Pour la syntaxe il a peu d’égards quelquefois. Outre les tournures archaïques, hébraïques, latines, etc., il faut signaler ses ellipses et inversions insolites, la suppression de verbes, l’abandon subit d’une construction pour une autre, etc. Et de ces singularités nous n’allons pas le louer. Quant à sa prosodie, elle est tout aussi curieuse et déconcertante. Ce défenseur de l’ordre et de la tradition a montré, il est vrai, son respect du vers classique et son habileté à s’en servir par quelques poèmes en alexandrins d’une grande pureté et d’une harmonie profonde et pleine ; mais le plus souvent il emploie le verset ou bien le vers libre de structure très spéciale qu’on est convenu d’appeler le vers claudélien.
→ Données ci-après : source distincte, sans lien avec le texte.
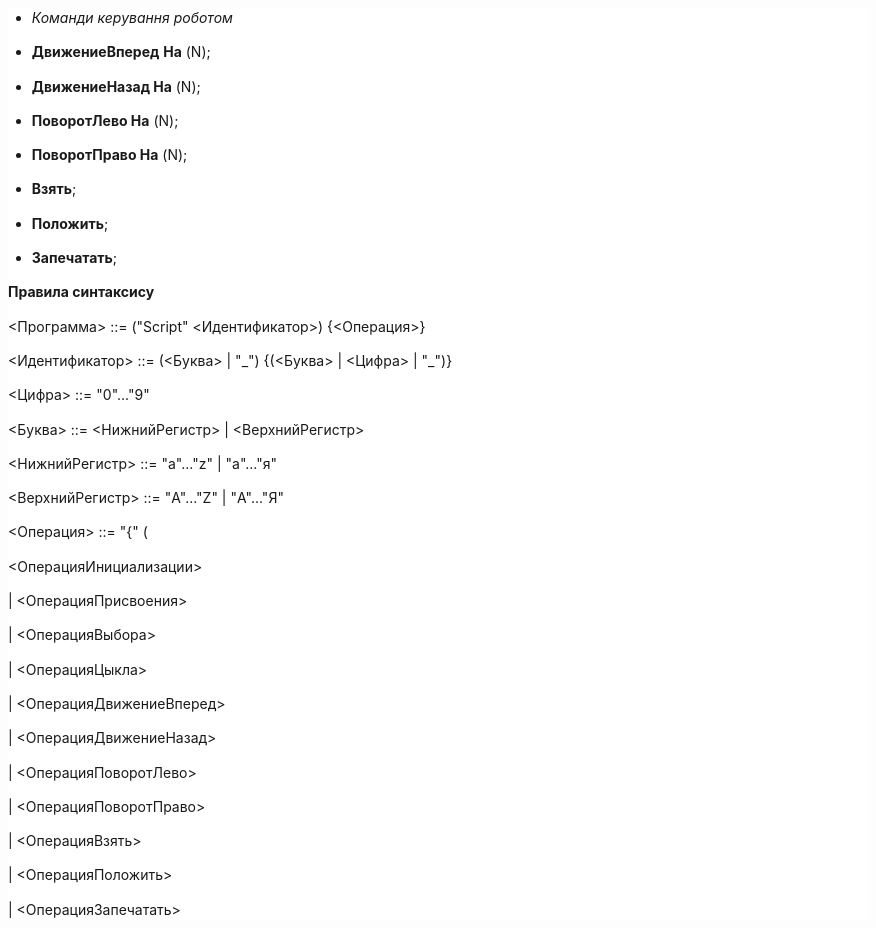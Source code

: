 -   *Команди керування роботом*



-   **ДвижениеВперед** **На** (N);

-   **ДвижениеНазад На** (N);

-   **ПоворотЛево На** (N);

-   **ПоворотПраво На** (N);

-   **Взять**;

-   **Положить**;

-   **Запечатать**;

**Правила синтаксису**

&lt;Программа&gt; ::= ("Script" &lt;Идентификатор&gt;)
{&lt;Операция&gt;}

&lt;Идентификатор&gt; ::= (&lt;Буква&gt; | "\_") {(&lt;Буква&gt; |
&lt;Цифра&gt; | "\_")}

&lt;Цифра&gt; ::= "0"..."9"

&lt;Буква&gt; ::= &lt;НижнийРегистр&gt; | &lt;ВерхнийРегистр&gt;

&lt;НижнийРегистр&gt; ::= "a"..."z" | "а"..."я"

&lt;ВерхнийРегистр&gt; ::= "A"..."Z" | "А"..."Я"

&lt;Операция&gt; ::= "{" (

&lt;ОперацияИнициализации&gt;

| &lt;ОперацияПрисвоения&gt;

| &lt;ОперацияВыбора&gt;

| &lt;ОперацияЦыкла&gt;

| &lt;ОперацияДвижениеВперед&gt;

| &lt;ОперацияДвижениеНазад&gt;

| &lt;ОперацияПоворотЛево&gt;

| &lt;ОперацияПоворотПраво&gt;

| &lt;ОперацияВзять&gt;

| &lt;ОперацияПоложить&gt;

| &lt;ОперацияЗапечатать&gt;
Ce vers est basé sur la théorie du rythme respiratoire[1]. La longueur d’un verset correspond à une longueur d’haleine, et la longueur d’haleine varie avec l’émotion : quand celle-ci devient

  1. Claudel l’a défini lui-même dans « la Ville » :
     « Ô mon fils, lorsque j’étais un poète entre les hommes
    J’inventai ce vers qui n’avait ni rime, ni mètre,
    Et je le définissais, dans le secret de mon cœur, cette fonction double et réciproque
    Par laquelle l’homme absorbe la vie et restitue, dans l’acte suprême de l’expiration,
    Une parole intelligible. »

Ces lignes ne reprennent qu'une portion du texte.